How To Make Budae Jjigae (Korean Army Stew) | Mukbang | Eating With Kirby
Budae Jjigae is a delicious Korean stew PERFECT for those rainy days and cold wintery nights. It stays hot for a super long time and is a great communal social activity when you want to eat with a lot of friends or a family around a bubbling pot. This is my simple recipe for ONE/TWO people, depending on how much you eat. I eat a lot so I ended up eating everything I made in this video. :P
1/2 cup kimchi 1 tbsp gochujang A handful of rice cake slices 2 sausages or 1/4 can of spam, sliced into 1/4-inch thin 1 cup napa cabbage 1 cup bok choy 1/2 cup zucchini, sliced into 1/4-inch thin 1/2 cup king oyster mushroom, sliced into 1/4-inch thin 1/2 cup enoki mushrooms 1 cup of Campbells Chicken Broth (No Salt or Less Salt) - adjust to taste 1 or 2 slices of American cheese OR 1/2 cup of shredded cheese 1 package of instant ramen noodles or udon noodles
Directions: Arrange the first 9 ingredients nicely into a pot.

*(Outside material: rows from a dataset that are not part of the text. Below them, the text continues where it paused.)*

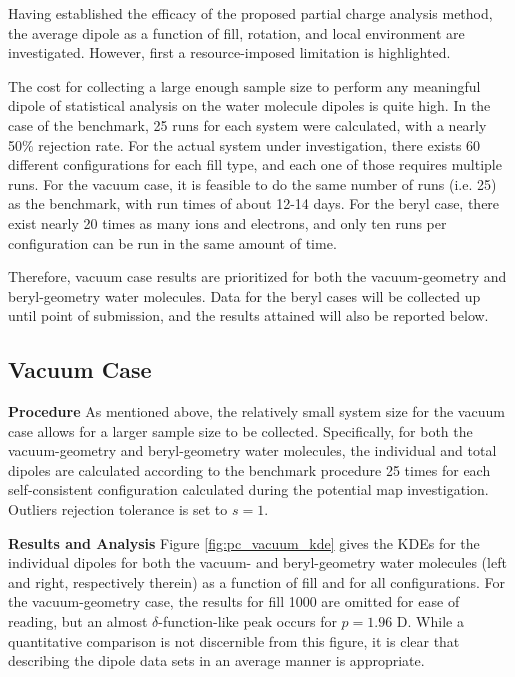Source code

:     Having established the efficacy of the proposed partial charge analysis method, the average dipole as a function of fill, rotation, and local environment are investigated. However, first a resource-imposed limitation is highlighted.
    
    The cost for collecting a large enough sample size to perform any meaningful dipole of statistical analysis on the water molecule dipoles is quite high. In the case of the benchmark, 25 runs for each system were calculated, with a nearly 50\% rejection rate. For the actual system under investigation, there exists 60 different configurations for each fill type, and each one of those requires multiple runs. For the vacuum case, it is feasible to do the same number of runs (i.e. 25) as the benchmark, with run times of about 12-14 days. For the beryl case, there exist nearly 20 times as many ions and electrons, and only ten runs per configuration can be run in the same amount of time. 
    
    Therefore, vacuum case results are prioritized for both the vacuum-geometry and beryl-geometry water molecules. Data for the beryl cases will be collected up until point of submission, and the results attained will also be reported below.
    
        \subsection{Vacuum Case}
        \label{sec:pc_vacuum_Case}
        
        \textbf{Procedure} As mentioned above, the relatively small system size for the vacuum case allows for a larger sample size to be collected. Specifically, for both the vacuum-geometry and beryl-geometry water molecules, the individual and total dipoles are calculated according to the benchmark procedure 25 times for each self-consistent configuration calculated during the potential map investigation. Outliers rejection tolerance is set to $s=1$.
        
        \textbf{Results and Analysis} Figure \ref{fig:pc_vacuum_kde} gives the KDEs for the individual dipoles for both the vacuum- and beryl-geometry water molecules (left and right, respectively therein) as a function of fill and for all configurations. For the vacuum-geometry case, the results for fill 1000 are omitted for ease of reading, but an almost $\delta$-function-like peak occurs for $p = 1.96$ D. While a quantitative comparison is not discernible from this figure, it is clear that describing the dipole data sets in an average manner is appropriate.
        
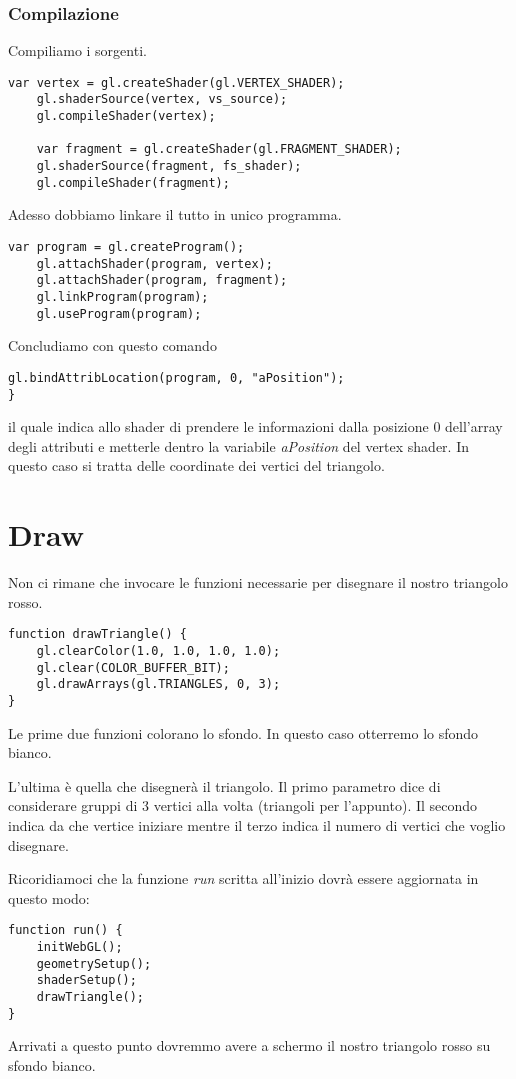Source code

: \subsubsection{Compilazione}
Compiliamo i sorgenti.
\begin{lstlisting}[style=js, firstnumber=14]
	var vertex = gl.createShader(gl.VERTEX_SHADER);
	gl.shaderSource(vertex, vs_source);
	gl.compileShader(vertex);

	var fragment = gl.createShader(gl.FRAGMENT_SHADER);
	gl.shaderSource(fragment, fs_shader);
	gl.compileShader(fragment);
\end{lstlisting}
\newpage
Adesso dobbiamo linkare il tutto in unico programma.
\begin{lstlisting}[style=js, firstnumber=21]
	var program = gl.createProgram();
	gl.attachShader(program, vertex);
	gl.attachShader(program, fragment);
	gl.linkProgram(program);
	gl.useProgram(program);
\end{lstlisting}
Concludiamo con questo comando
\begin{lstlisting}[style=js, firstnumber=26]
	gl.bindAttribLocation(program, 0, "aPosition");
}
\end{lstlisting}
il quale indica allo shader di prendere le informazioni dalla posizione 0 dell'array degli
attributi e metterle dentro la variabile \emph{aPosition} del vertex shader. In questo caso
si tratta delle coordinate dei vertici del triangolo.

\section{Draw}
Non ci rimane che invocare le funzioni necessarie per disegnare il nostro triangolo rosso.
\begin{lstlisting}[style=js]
function drawTriangle() {
	gl.clearColor(1.0, 1.0, 1.0, 1.0);
	gl.clear(COLOR_BUFFER_BIT);
	gl.drawArrays(gl.TRIANGLES, 0, 3);
}
\end{lstlisting}
Le prime due funzioni colorano lo sfondo. In questo caso otterremo lo sfondo bianco.

L'ultima \`e quella che disegner\`a il triangolo. Il primo parametro dice di considerare
gruppi di 3 vertici alla volta (triangoli per l'appunto). Il secondo indica da che vertice
iniziare mentre il terzo indica il numero di vertici che voglio disegnare.

Ricoridiamoci che la funzione \emph{run} scritta all'inizio dovr\`a essere aggiornata
in questo modo:
\begin{lstlisting}[style=js]
function run() {
	initWebGL();
	geometrySetup();
	shaderSetup();
	drawTriangle();
}
\end{lstlisting}
Arrivati a questo punto dovremmo avere a schermo il nostro triangolo rosso su sfondo bianco.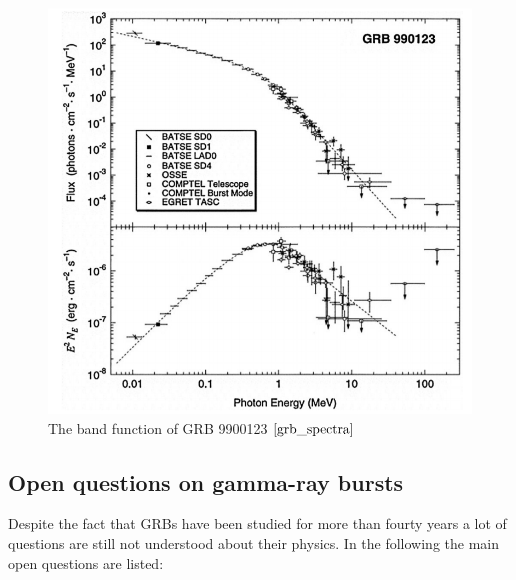 \documentclass[12pt, a4paper,titlepage]{article}
\numberwithin{equation}{section}
\numberwithin{figure}{section}
\begin{document}
\begin{figure}[H]
\centering
\includegraphics[width=130.0mm]{images/grb_spectra.png}
\caption{The band function of GRB 9900123 $\cite{grb_spectra}$}
\label{fig:grb_band}
\end{figure}

\subsection{Open questions on gamma-ray bursts}


Despite the fact that GRBs have been studied for more than fourty years a lot of questions are still not understood about their physics\cite{grb19}. In the following the main open questions are listed:
\end{document}
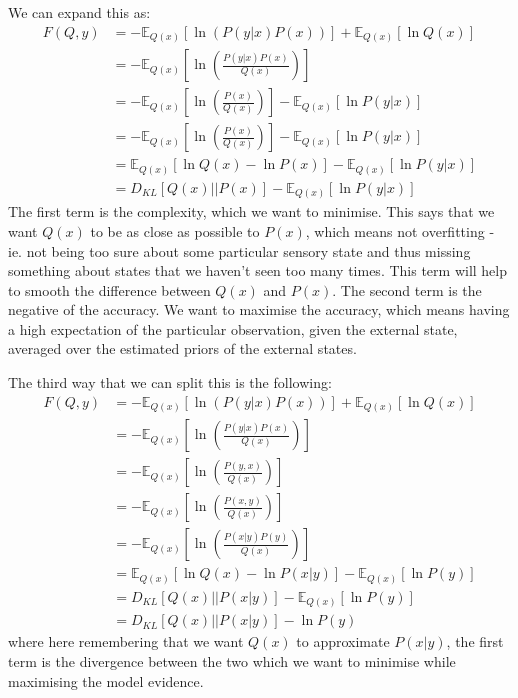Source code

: \documentclass[11pt,oneside]{memoir}
\begin{document}
We can expand this as:
\begin{align}
    F(Q,y)&=-\mathbb{E}_{Q(x)}\left[\ln \left(P(y|x)P(x)\right)\right]+\mathbb{E}_{Q(x)}\left[ \ln Q(x)\right]\\&=-
    \mathbb{E}_{Q(x)}\left[\ln \left(\frac{P(y|x)P(x)}{Q(x)}\right)\right]\\
    &=-
    \mathbb{E}_{Q(x)}\left[\ln \left(\frac{P(x)}{Q(x)}\right)\right]-
    \mathbb{E}_{Q(x)}\left[\ln P(y|x)\right]\\
    &=-
    \mathbb{E}_{Q(x)}\left[\ln \left(\frac{P(x)}{Q(x)}\right)\right]-
    \mathbb{E}_{Q(x)}\left[\ln P(y|x)\right]
    \\
    &=
    \mathbb{E}_{Q(x)}\left[\ln Q(x)-\ln P(x)\right]-
    \mathbb{E}_{Q(x)}\left[\ln P(y|x)\right]
     \\
    &=
    D_{KL}\left[Q(x)|| P(x)\right]-
    \mathbb{E}_{Q(x)}\left[\ln P(y|x)\right]
\end{align}
The first term is the complexity, which we want to minimise. This says that we want $Q(x)$ to be as close as possible to $P(x)$, which means not overfitting - ie. not being too sure about some particular sensory state and thus missing something about states that we haven't seen too many times. This term will help to smooth the difference between $Q(x)$ and $P(x)$. The second term is the negative of the accuracy. We want to maximise the accuracy, which means having a high expectation of the particular observation, given the external state, averaged over the estimated priors of the external states.

The third way that we can split this is the following:
\begin{align}
    F(Q,y)&=-\mathbb{E}_{Q(x)}\left[\ln \left(P(y|x)P(x)\right)\right]+\mathbb{E}_{Q(x)}\left[ \ln Q(x)\right]\\&=-
    \mathbb{E}_{Q(x)}\left[\ln \left(\frac{P(y|x)P(x)}{Q(x)}\right)\right]
    \\&=-
    \mathbb{E}_{Q(x)}\left[\ln \left(\frac{P(y,x)}{Q(x)}\right)\right]
    \\&=-
    \mathbb{E}_{Q(x)}\left[\ln \left(\frac{P(x,y)}{Q(x)}\right)\right]
     \\&=-
    \mathbb{E}_{Q(x)}\left[\ln \left(\frac{P(x|y)P(y)}{Q(x)}\right)\right]
     \\&=
    \mathbb{E}_{Q(x)}\left[\ln Q(x)-\ln P(x|y)\right]-\mathbb{E}_{Q(x)}\left[\ln P(y)\right]
         \\&=
   D_{KL}\left[Q(x)|| P(x|y)\right]-\mathbb{E}_{Q(x)}\left[\ln P(y)\right]
         \\&=
   D_{KL}\left[Q(x)|| P(x|y)\right]-\ln P(y)
\end{align}
where here remembering that we want $Q(x)$ to approximate $P(x|y)$, the first term is the divergence between the two which we want to minimise while maximising the model evidence. 
\end{document}
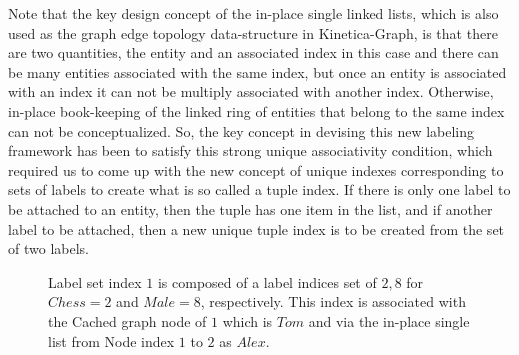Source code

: \documentclass[preprint,3p,twocolumn]{elsarticle}
\begin{document}
Note that the key design concept of the in-place single linked lists, which is also used as the graph edge topology data-structure in Kinetica-Graph, is that there are two quantities, the entity and an associated index in this case and there can be many entities associated with the same index, but once an entity is associated with an index it can not be multiply associated with another index. Otherwise, in-place book-keeping of the linked ring of entities that belong to the same index can not be conceptualized. So, the key concept in devising this new labeling framework has been to satisfy this strong unique associativity condition, which required us to come up with the new concept of unique indexes corresponding to sets of labels to create what is so called a tuple index. If there is only one label to be attached to an entity, then the tuple has one item in the list, and if another label to be attached, then a new unique tuple index is to be created from the set of two labels. 

\begin{figure}
\centering
    \caption{Label set index $1$ is composed of a label indices set of ${2,8}$ for $Chess=2$ and $Male=8$, respectively. This index is associated with the Cached graph node of $1$ which is $Tom$ and via the in-place single list from Node index $1$ to $2$ as $Alex$.}
    \label{Figure:labelnode}
\end{figure}
\end{document}
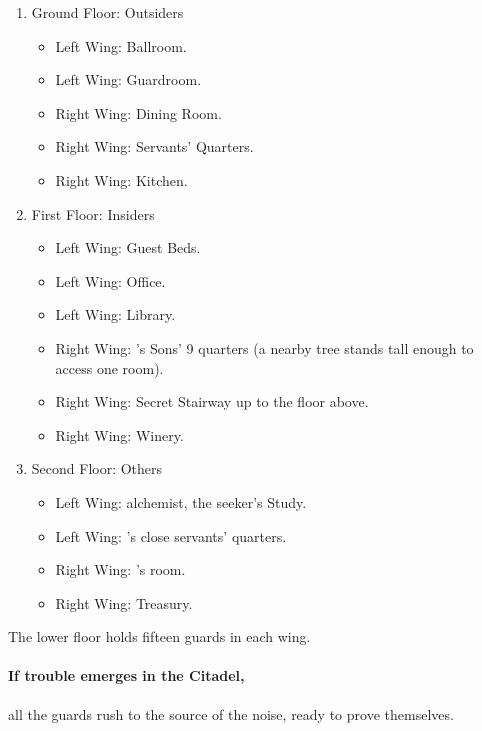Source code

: \begin{enumerate}

  \item{Ground Floor: Outsiders}
    \begin{itemize}
      \item{Left Wing: Ballroom.}
      \item
      Left Wing: Guardroom.
      \item
      Right Wing: Dining Room.
      \item
      Right Wing: Servants' Quarters.
      \item
      Right Wing: Kitchen.
    \end{itemize}
  \item{First Floor: Insiders}
    \begin{itemize}
      \item
      Left Wing: Guest Beds.
      \item
      Left Wing: Office.
      \item
      Left Wing: Library.
      \item
      Right Wing: 's Sons' 9 quarters (a nearby tree stands tall enough to access one room).
      \item
      Right Wing: Secret Stairway up to the floor above.
      \item
      Right Wing: Winery.
    \end{itemize}

  \item
  Second Floor: Others
    \begin{itemize}
      \item
      Left Wing: \gls{alchemist}, the \gls{seeker}'s Study.
      \item
      Left Wing: 's close servants' quarters.
      \item
      Right Wing: 's room.
      \item
      Right Wing: Treasury.
    \end{itemize}

\end{enumerate}

The lower floor holds fifteen guards in each wing.


\paragraph{If trouble emerges in the Citadel,}
all the guards rush to the source of the noise, ready to prove themselves.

Turn on stove at medium-high heat. Pour in the chicken broth and close the lid. When boiling, add the instant noodles and cover with lid again and reduce heat to low-medium. After 3 minutes, open the lid, and stir all the ingredients together. Top with cheese and let it melt. Leave the stove on simmer (to keep it consistently warm) or turn it off. Then enjoy the budae jjigae (korean army stew)!!